DATA FOR ANALYSIS Block Start

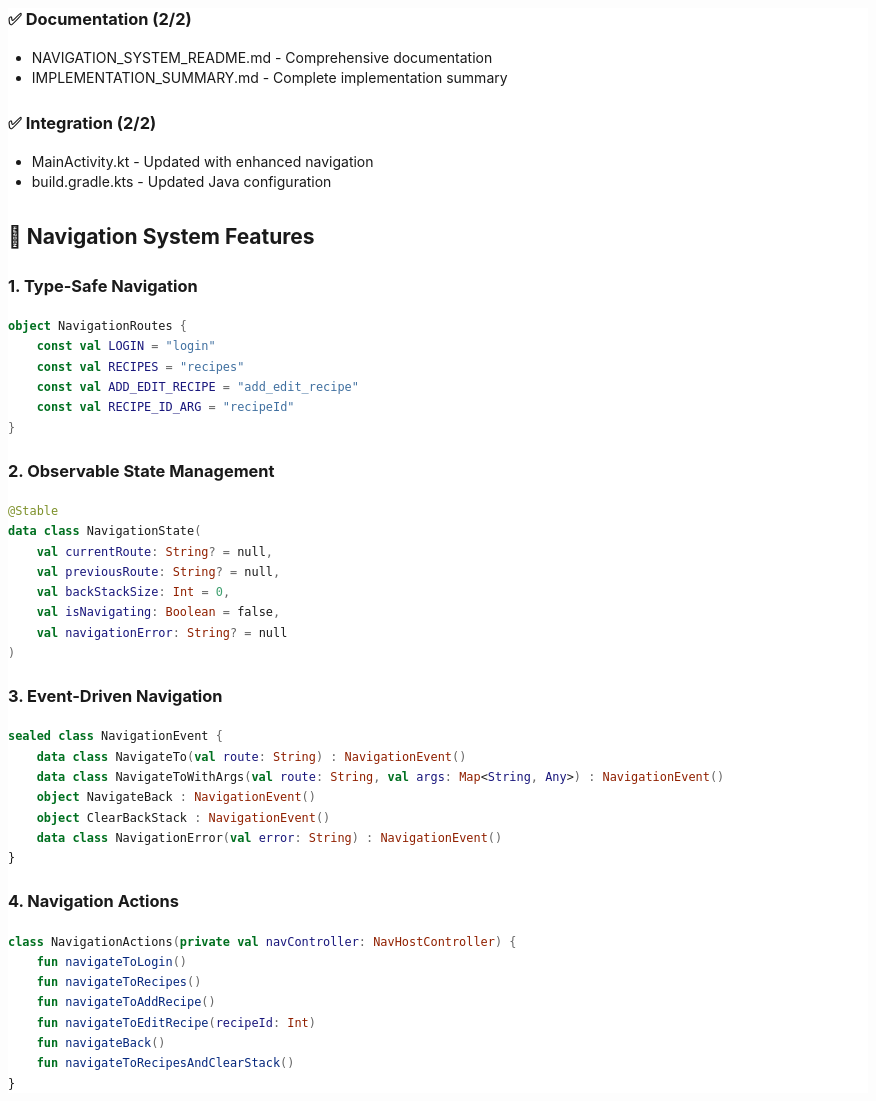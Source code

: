 ### ✅ Documentation (2/2)
- NAVIGATION_SYSTEM_README.md - Comprehensive documentation
- IMPLEMENTATION_SUMMARY.md - Complete implementation summary

### ✅ Integration (2/2)
- MainActivity.kt - Updated with enhanced navigation
- build.gradle.kts - Updated Java configuration

## 🎯 Navigation System Features

### 1. **Type-Safe Navigation**
```kotlin
object NavigationRoutes {
    const val LOGIN = "login"
    const val RECIPES = "recipes"
    const val ADD_EDIT_RECIPE = "add_edit_recipe"
    const val RECIPE_ID_ARG = "recipeId"
}
```

### 2. **Observable State Management**
```kotlin
@Stable
data class NavigationState(
    val currentRoute: String? = null,
    val previousRoute: String? = null,
    val backStackSize: Int = 0,
    val isNavigating: Boolean = false,
    val navigationError: String? = null
)
```

### 3. **Event-Driven Navigation**
```kotlin
sealed class NavigationEvent {
    data class NavigateTo(val route: String) : NavigationEvent()
    data class NavigateToWithArgs(val route: String, val args: Map<String, Any>) : NavigationEvent()
    object NavigateBack : NavigationEvent()
    object ClearBackStack : NavigationEvent()
    data class NavigationError(val error: String) : NavigationEvent()
}
```

### 4. **Navigation Actions**
```kotlin
class NavigationActions(private val navController: NavHostController) {
    fun navigateToLogin()
    fun navigateToRecipes()
    fun navigateToAddRecipe()
    fun navigateToEditRecipe(recipeId: Int)
    fun navigateBack()
    fun navigateToRecipesAndClearStack()
}
```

DATA FOR ANALYSIS Block End

EXERCISE BRIEF:
Tell how many lines in the data above hold "Updated". Nothing but the number.

RESPONSE AREA:
2